07 March 2023

200km Winter Brevet with the Seattle Randonneurs

I arrived in Seattle on Thursday February 9, just in time for a Saturday 200km brevet with the Seattle randonneurs. The ride started and finished in Redmond, east of Seattle. We headed NNE though rolling hills and exurbs, eventually into rural/pickup truck country. 


There were lots of riders I recognized from ... Japan, Tasmania, and previous Seattle rides. The ride organizer, Mitch Ishihara, has ridden in Japan as well as that menorable 2016 600k gravel grinder. Also Hugh Kimball, who pulled me in a vicious headwind on the gravel grinder. Stalwart Vinnie was there. And Rick Blacker, who I think I last saw in Tasmania (he can be seen in photos below giving the finger to the camera lens). ... and many others. 

On the opening 50km, I settled into riding at the rear of a reasonably fast group, just behind Narayan K., whose hand signals and warnings about upcoming obstacles were exemplary. Narayan said he ran the Camp Mazama (last overnight) control at last year's Cascade 1400 ... which I had hoped to join.  .

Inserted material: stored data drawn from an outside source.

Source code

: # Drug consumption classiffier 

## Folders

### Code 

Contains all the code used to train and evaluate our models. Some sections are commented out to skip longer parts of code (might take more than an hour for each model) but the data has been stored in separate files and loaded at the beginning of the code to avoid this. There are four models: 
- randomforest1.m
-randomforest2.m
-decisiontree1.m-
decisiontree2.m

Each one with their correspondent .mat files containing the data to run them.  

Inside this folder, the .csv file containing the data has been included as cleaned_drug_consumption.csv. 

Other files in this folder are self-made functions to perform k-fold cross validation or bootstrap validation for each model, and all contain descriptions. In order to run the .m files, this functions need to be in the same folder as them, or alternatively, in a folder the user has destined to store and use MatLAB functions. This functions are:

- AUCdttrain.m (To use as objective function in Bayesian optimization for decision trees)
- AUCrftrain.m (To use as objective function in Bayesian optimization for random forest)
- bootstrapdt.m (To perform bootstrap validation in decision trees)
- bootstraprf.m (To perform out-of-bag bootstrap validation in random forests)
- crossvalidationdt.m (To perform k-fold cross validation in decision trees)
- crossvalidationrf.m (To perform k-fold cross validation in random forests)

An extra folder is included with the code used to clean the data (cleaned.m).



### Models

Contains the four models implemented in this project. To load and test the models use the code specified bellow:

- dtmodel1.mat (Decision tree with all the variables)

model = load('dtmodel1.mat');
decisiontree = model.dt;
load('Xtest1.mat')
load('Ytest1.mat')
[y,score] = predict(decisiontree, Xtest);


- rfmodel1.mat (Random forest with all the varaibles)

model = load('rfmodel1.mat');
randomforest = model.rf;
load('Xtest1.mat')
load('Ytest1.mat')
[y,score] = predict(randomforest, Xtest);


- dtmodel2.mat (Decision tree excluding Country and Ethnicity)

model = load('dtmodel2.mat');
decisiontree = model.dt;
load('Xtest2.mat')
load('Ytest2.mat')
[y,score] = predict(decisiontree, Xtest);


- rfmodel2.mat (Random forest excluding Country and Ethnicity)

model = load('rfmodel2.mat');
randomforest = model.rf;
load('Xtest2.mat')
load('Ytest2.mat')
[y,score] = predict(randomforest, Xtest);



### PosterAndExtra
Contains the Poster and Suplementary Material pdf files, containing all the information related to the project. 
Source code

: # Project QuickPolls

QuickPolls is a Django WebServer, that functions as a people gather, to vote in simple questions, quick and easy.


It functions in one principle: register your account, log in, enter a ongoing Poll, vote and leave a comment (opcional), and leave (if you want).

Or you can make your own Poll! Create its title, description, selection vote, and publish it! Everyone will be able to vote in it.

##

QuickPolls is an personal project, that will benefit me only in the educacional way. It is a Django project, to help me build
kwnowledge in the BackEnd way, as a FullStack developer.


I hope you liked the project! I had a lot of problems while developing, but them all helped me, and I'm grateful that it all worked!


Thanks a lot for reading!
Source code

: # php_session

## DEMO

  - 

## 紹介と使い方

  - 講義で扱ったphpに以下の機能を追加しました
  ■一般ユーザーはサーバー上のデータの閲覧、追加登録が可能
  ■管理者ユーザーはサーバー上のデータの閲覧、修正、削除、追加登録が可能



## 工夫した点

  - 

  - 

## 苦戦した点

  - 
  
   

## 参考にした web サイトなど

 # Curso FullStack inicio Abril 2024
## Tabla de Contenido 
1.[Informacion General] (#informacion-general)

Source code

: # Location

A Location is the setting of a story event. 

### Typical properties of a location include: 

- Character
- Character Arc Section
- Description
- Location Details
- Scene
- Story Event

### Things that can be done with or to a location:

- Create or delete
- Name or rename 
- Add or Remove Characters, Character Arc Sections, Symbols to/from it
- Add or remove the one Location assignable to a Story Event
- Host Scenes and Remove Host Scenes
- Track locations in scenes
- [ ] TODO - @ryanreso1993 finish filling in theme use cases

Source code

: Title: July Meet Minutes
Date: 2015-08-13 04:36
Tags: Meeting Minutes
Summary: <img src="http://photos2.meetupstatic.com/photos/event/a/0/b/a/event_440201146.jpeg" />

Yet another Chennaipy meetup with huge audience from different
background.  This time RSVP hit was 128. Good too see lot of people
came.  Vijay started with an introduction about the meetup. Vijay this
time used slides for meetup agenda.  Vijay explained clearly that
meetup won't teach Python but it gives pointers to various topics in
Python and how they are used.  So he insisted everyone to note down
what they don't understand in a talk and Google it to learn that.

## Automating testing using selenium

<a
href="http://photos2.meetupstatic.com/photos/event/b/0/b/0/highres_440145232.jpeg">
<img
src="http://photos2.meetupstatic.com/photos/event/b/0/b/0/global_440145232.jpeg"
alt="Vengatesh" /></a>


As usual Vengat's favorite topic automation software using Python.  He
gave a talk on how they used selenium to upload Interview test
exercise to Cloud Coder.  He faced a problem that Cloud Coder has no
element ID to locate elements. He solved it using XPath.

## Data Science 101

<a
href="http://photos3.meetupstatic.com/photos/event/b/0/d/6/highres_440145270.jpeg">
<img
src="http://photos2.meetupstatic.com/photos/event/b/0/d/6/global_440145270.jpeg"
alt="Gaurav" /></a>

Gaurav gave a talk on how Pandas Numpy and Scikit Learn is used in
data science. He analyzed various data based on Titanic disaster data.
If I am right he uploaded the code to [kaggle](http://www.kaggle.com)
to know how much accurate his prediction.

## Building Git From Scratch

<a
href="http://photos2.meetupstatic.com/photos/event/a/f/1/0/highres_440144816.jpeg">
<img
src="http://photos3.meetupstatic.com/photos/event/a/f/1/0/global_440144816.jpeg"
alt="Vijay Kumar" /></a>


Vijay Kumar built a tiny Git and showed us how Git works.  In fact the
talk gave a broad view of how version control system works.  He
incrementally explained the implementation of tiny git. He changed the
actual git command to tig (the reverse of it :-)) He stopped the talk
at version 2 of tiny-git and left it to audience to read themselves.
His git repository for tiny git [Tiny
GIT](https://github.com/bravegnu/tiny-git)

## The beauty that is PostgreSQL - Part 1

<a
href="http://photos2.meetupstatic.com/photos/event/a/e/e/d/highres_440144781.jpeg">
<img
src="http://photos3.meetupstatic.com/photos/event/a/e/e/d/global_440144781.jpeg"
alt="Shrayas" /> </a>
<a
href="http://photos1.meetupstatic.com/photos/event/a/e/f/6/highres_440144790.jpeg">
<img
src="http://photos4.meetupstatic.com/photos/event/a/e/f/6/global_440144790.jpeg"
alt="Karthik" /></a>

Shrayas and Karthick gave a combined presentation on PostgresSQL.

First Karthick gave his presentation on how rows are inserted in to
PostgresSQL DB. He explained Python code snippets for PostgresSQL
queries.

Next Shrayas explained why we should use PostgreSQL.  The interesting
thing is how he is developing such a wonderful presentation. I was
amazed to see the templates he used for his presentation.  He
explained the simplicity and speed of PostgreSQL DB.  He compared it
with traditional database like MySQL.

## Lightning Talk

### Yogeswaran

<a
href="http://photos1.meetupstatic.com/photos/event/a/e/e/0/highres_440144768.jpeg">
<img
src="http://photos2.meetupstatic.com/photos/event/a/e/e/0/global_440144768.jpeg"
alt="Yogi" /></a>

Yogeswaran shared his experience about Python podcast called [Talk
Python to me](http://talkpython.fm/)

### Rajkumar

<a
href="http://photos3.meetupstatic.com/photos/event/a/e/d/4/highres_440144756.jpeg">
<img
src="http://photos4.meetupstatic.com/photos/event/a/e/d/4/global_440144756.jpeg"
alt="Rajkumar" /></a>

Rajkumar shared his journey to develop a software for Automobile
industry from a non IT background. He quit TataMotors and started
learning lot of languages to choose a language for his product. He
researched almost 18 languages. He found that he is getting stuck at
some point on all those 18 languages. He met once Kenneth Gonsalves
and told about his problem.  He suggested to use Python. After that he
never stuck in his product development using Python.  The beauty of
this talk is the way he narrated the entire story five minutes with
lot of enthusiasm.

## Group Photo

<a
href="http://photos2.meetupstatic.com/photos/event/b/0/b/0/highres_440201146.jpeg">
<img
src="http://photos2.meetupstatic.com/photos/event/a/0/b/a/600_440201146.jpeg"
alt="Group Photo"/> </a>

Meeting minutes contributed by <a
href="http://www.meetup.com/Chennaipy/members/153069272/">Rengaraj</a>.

Cannot ask for better weather in winter -- dry, and even some blue sky.


Lake Roesinger

Riders study a warning sign for the answer to our quiz

Anyway, the outbound course had quite a few hills, nothing long, and steep for only mercifully short bits.  There was an "out and back" section between 50 and 62km, on a near traffic-less road that ended at a small dam below a lake. On the "out" route I could see the first group of riders, who ended up completing the event in 7~8 hours.  The climbing seemed to taper off soon after a quiz control at Lake Roesinger just past 80kms. 

I stopped for a quick six inch Subway meatball sandwich in Granite Falls, nearly 100km in. 



The northernmost point of the course, at Bryant, was around 120kms, ... meaning that the 80km return leg must be much more direct/shorter. It also involved less climbing than the outbound. Indeed, for much of the return we followed the Centennial Trail, a rails-to-trails route that meant no more than a grade of a few percent max, even as it climbed from sea level to over 100m elevation, then back down. We did another similar but steeper climb over an elevated section, on roads, between 170-185kms, and finished with flat path along the Sammamish River on the last decent stretch into Redmond. 

This was an easy 200km, especially with the second half easier than the the first. I finished in 9 hrs and 16 minutes, an hour or more faster than my typical "winter 200k" time in Japan. I think much of the difference can be attributed to ... lack of as many traffic signals!


The ride finished at Post Doc Brewing in Redmond, where pizza and beer were available, and well-earned.